◆ DATA IN THIS EXERCISE
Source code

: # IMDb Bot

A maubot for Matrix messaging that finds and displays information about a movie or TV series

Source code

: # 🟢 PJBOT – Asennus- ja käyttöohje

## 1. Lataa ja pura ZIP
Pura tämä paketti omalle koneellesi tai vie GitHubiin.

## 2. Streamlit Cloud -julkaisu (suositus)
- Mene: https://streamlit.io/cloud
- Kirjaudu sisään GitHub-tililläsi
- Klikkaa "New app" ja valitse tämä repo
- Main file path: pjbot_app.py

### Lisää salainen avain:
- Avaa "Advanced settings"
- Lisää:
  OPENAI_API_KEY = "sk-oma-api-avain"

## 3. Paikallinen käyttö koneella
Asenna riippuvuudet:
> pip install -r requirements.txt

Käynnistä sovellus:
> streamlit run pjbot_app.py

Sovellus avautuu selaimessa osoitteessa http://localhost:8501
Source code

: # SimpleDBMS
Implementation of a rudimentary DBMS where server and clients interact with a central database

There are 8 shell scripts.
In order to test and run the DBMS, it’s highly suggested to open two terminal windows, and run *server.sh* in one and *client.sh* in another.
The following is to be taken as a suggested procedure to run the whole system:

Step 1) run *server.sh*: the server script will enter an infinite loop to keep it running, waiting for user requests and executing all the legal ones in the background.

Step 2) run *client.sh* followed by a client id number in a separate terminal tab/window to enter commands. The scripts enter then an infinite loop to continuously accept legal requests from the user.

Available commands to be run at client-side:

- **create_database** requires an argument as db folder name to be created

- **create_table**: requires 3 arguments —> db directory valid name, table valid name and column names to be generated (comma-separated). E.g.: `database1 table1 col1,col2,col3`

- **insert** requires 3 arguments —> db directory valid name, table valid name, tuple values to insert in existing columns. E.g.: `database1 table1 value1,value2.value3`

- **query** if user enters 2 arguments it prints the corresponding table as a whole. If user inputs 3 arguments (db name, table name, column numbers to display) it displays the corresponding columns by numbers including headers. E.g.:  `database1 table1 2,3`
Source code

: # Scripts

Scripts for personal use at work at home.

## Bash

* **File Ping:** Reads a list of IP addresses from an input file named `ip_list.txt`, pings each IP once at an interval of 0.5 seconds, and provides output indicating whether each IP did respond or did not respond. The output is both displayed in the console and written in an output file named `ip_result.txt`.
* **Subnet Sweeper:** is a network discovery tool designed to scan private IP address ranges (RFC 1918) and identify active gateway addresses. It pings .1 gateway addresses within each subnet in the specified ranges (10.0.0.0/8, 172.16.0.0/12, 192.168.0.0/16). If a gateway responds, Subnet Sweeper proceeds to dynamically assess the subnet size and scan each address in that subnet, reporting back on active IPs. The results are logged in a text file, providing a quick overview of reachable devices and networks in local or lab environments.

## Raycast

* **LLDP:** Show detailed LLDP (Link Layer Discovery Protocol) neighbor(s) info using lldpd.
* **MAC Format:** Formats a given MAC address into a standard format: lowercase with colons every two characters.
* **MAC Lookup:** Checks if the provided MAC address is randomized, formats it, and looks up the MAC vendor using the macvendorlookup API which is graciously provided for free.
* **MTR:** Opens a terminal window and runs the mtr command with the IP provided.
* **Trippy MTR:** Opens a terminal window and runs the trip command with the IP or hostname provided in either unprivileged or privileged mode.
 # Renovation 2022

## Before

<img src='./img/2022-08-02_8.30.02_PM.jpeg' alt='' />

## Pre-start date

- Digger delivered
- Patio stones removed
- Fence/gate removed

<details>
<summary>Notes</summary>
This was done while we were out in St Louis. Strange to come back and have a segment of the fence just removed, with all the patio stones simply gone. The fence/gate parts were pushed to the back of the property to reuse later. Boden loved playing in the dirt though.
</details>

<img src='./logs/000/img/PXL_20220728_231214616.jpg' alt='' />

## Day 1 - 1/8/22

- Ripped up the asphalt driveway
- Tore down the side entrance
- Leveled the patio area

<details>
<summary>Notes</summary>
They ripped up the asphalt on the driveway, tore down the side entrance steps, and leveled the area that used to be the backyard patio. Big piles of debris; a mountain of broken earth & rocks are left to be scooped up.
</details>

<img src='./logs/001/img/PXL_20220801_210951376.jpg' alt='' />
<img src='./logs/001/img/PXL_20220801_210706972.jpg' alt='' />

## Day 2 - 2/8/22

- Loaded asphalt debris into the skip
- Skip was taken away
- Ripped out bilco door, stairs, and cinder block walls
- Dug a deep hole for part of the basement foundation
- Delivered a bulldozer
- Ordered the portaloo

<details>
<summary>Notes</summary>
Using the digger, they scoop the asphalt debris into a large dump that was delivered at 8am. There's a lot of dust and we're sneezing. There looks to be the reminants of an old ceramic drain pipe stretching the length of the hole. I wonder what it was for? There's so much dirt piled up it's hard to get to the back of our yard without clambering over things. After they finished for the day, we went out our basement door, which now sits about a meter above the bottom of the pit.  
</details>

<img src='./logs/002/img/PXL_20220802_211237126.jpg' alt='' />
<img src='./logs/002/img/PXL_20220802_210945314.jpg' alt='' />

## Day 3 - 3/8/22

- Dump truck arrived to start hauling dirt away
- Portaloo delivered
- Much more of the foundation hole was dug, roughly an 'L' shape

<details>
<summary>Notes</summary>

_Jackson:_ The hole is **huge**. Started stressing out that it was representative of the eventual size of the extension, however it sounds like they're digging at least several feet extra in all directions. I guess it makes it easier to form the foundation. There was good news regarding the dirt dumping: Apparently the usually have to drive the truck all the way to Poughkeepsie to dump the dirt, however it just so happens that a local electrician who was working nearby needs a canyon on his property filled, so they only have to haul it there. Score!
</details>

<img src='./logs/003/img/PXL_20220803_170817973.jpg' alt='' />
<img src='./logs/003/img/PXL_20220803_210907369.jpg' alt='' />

---

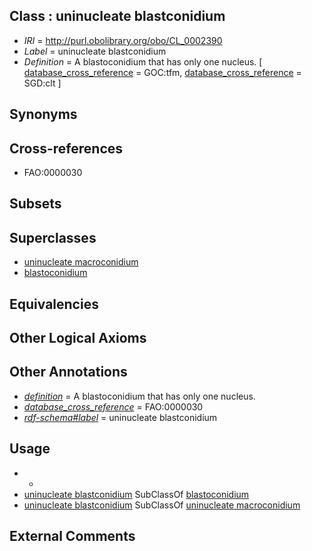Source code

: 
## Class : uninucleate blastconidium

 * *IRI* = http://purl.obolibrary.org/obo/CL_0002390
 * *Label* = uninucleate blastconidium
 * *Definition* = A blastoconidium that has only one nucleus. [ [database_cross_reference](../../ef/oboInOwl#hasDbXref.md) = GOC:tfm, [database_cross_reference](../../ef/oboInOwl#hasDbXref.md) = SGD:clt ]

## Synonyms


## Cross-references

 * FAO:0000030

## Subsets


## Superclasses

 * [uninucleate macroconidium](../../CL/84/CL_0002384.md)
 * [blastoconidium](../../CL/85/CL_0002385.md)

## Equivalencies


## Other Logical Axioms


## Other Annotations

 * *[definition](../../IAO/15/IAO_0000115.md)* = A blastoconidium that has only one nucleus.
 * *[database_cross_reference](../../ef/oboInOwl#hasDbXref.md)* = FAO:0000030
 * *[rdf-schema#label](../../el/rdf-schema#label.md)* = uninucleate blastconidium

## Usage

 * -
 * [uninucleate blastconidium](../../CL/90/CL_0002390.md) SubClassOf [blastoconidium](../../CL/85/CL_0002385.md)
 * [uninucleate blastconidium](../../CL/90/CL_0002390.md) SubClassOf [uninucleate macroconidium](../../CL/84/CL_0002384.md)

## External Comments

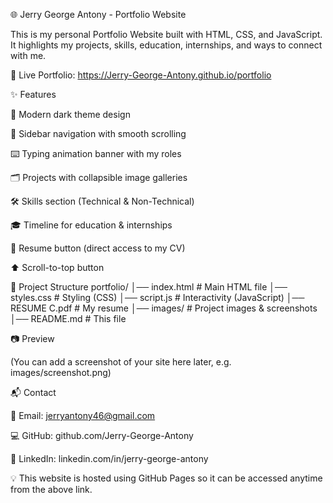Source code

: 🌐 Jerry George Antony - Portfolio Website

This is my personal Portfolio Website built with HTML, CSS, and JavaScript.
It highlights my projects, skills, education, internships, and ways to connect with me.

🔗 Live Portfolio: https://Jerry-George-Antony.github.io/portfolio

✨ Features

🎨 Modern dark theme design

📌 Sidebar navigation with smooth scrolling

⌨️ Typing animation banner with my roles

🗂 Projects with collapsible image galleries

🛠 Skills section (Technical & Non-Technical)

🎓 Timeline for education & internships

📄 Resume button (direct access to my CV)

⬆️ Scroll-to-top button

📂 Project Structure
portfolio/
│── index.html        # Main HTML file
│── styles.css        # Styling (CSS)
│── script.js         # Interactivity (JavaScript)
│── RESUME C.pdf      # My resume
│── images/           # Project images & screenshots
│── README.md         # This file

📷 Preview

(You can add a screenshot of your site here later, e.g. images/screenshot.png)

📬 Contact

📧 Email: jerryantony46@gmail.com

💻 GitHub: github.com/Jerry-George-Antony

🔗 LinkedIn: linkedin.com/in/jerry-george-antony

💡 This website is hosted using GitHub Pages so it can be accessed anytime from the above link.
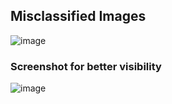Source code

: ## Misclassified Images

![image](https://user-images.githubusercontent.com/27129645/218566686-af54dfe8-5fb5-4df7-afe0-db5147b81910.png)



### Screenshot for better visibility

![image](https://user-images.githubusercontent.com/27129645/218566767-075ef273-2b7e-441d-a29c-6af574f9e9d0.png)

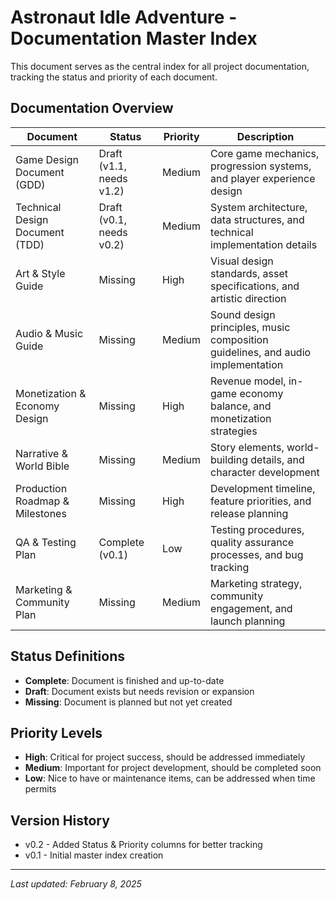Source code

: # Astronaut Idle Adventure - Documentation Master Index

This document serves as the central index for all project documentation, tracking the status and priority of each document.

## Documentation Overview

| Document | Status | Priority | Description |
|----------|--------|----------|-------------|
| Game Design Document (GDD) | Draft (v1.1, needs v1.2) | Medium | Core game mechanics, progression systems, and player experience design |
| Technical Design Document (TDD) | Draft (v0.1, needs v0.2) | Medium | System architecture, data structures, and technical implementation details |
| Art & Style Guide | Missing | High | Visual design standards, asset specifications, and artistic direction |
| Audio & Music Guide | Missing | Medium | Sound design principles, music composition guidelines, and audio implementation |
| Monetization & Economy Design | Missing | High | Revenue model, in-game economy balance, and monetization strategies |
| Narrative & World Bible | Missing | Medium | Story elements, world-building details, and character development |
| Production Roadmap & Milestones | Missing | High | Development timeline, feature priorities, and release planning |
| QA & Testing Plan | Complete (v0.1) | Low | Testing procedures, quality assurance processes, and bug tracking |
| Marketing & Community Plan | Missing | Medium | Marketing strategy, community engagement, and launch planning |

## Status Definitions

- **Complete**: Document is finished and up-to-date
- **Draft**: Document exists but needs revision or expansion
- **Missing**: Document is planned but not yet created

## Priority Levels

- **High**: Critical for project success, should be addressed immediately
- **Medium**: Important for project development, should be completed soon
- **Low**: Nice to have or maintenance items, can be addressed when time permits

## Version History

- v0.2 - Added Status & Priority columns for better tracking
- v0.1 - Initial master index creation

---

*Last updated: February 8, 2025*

--

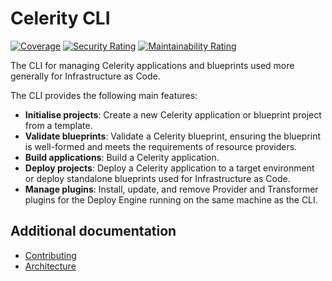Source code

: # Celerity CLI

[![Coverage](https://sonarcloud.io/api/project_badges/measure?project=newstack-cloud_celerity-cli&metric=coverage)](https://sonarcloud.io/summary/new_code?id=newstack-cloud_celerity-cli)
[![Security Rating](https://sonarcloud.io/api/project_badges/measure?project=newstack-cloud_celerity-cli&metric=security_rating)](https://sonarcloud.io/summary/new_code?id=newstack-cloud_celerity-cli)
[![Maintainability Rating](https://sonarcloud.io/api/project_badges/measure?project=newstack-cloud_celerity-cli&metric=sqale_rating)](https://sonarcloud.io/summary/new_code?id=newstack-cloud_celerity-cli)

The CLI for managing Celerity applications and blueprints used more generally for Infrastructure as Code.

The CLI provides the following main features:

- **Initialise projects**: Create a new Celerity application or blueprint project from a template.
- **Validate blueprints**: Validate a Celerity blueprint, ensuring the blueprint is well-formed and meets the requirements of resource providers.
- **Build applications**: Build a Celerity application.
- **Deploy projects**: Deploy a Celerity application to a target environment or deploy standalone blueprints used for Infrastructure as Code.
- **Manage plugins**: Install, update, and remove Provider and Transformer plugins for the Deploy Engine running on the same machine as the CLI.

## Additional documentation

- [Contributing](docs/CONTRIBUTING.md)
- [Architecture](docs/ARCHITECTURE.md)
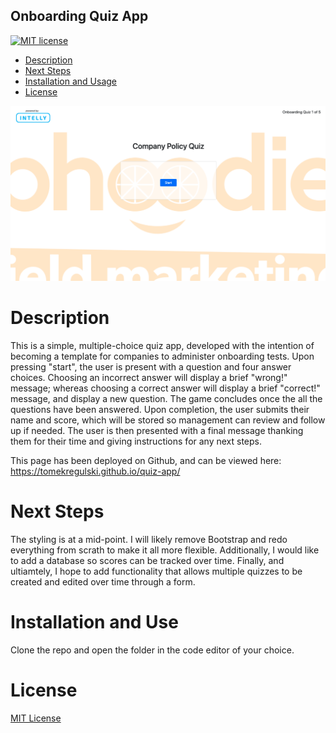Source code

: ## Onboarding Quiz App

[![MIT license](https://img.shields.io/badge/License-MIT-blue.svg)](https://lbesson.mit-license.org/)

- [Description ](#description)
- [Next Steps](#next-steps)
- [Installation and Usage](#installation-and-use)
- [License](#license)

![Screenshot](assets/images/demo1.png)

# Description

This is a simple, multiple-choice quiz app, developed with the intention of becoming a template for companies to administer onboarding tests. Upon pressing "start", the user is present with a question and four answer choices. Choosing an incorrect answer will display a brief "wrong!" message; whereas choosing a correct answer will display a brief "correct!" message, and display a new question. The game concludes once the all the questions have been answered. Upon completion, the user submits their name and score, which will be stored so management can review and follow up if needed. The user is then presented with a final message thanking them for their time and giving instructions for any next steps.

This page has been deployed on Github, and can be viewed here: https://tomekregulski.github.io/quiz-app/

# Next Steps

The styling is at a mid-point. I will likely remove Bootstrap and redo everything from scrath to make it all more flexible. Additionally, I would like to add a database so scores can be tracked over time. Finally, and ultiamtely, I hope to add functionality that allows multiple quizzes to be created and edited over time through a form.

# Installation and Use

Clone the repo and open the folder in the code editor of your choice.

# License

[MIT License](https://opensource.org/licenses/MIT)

◆ REQUIRED WORK
Return each line of the data above that includes the word "Description".

◆ EXERCISE SOLUTION
| Document | Status | Priority | Description |
- [Description ](#description)
# Description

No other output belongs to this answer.